● **What is required**:
Only the lines from the start of the entries up to and including the line with "- Dynamic prompt generation based on context" should be written out, exactly as they stand.

● **Record excerpts**:
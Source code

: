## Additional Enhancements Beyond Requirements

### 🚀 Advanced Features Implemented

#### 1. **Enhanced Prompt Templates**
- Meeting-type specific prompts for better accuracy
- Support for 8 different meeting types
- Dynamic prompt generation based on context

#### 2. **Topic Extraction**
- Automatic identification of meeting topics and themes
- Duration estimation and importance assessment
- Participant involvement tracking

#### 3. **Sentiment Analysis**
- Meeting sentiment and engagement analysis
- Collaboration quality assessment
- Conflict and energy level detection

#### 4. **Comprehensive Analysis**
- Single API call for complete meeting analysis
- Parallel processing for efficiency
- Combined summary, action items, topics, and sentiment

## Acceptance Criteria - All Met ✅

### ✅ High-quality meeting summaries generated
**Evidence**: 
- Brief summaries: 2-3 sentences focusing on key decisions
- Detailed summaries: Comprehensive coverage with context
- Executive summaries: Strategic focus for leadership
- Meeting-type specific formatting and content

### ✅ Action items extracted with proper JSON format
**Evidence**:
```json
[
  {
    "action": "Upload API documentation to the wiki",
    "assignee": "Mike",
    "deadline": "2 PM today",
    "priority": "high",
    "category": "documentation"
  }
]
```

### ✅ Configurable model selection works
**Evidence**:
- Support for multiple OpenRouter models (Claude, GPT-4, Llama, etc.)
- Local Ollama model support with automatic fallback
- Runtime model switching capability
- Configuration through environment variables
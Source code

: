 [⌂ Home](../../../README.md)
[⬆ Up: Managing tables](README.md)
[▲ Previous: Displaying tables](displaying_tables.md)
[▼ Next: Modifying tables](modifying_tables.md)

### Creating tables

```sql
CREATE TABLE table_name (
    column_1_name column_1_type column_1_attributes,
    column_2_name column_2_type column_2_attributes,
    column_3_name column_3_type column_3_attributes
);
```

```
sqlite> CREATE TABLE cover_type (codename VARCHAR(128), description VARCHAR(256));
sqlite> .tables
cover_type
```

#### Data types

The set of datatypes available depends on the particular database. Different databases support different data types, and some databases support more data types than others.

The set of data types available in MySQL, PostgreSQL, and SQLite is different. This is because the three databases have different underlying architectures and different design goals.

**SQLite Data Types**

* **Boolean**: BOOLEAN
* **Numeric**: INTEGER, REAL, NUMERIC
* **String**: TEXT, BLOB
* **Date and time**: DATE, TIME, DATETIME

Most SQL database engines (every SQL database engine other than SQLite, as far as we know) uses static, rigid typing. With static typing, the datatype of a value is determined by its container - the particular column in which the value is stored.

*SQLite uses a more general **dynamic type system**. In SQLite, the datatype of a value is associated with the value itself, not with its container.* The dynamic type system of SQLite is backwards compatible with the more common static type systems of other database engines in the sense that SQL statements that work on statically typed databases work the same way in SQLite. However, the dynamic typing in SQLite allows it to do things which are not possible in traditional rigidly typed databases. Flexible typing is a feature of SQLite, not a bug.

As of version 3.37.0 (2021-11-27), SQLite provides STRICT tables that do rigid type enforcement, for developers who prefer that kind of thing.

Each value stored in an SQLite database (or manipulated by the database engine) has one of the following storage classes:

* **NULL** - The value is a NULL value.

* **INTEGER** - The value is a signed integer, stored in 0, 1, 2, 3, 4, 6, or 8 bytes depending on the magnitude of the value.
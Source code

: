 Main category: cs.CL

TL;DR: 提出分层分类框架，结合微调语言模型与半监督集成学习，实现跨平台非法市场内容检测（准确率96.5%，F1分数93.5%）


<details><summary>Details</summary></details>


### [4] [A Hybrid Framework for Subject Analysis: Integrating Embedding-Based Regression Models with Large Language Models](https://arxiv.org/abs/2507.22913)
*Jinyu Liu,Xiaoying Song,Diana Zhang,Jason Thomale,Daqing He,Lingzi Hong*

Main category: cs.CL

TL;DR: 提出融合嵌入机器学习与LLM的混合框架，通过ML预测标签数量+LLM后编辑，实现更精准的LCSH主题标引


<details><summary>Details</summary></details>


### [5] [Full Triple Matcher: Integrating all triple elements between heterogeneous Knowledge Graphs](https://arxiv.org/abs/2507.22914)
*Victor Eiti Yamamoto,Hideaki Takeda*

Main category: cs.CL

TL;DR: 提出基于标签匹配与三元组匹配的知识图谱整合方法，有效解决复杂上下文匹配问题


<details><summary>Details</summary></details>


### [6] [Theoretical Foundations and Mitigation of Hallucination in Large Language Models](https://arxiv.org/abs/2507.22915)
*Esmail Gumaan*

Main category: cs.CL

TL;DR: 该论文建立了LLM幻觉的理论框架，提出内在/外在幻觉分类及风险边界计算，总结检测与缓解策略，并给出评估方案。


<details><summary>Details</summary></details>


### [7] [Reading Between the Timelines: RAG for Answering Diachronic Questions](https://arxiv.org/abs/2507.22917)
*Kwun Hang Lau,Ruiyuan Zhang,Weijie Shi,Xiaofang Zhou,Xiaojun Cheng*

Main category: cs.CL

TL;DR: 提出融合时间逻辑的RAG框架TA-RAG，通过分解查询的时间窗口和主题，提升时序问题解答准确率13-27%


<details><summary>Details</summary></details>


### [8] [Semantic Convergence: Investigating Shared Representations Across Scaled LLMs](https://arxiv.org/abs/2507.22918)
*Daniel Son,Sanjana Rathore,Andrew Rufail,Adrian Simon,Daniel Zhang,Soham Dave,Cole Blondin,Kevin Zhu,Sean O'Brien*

● **Your solution**:
Source code

:## Additional Enhancements Beyond Requirements

### 🚀 Advanced Features Implemented

#### 1. **Enhanced Prompt Templates**
- Meeting-type specific prompts for better accuracy
- Support for 8 different meeting types
- Dynamic prompt generation based on context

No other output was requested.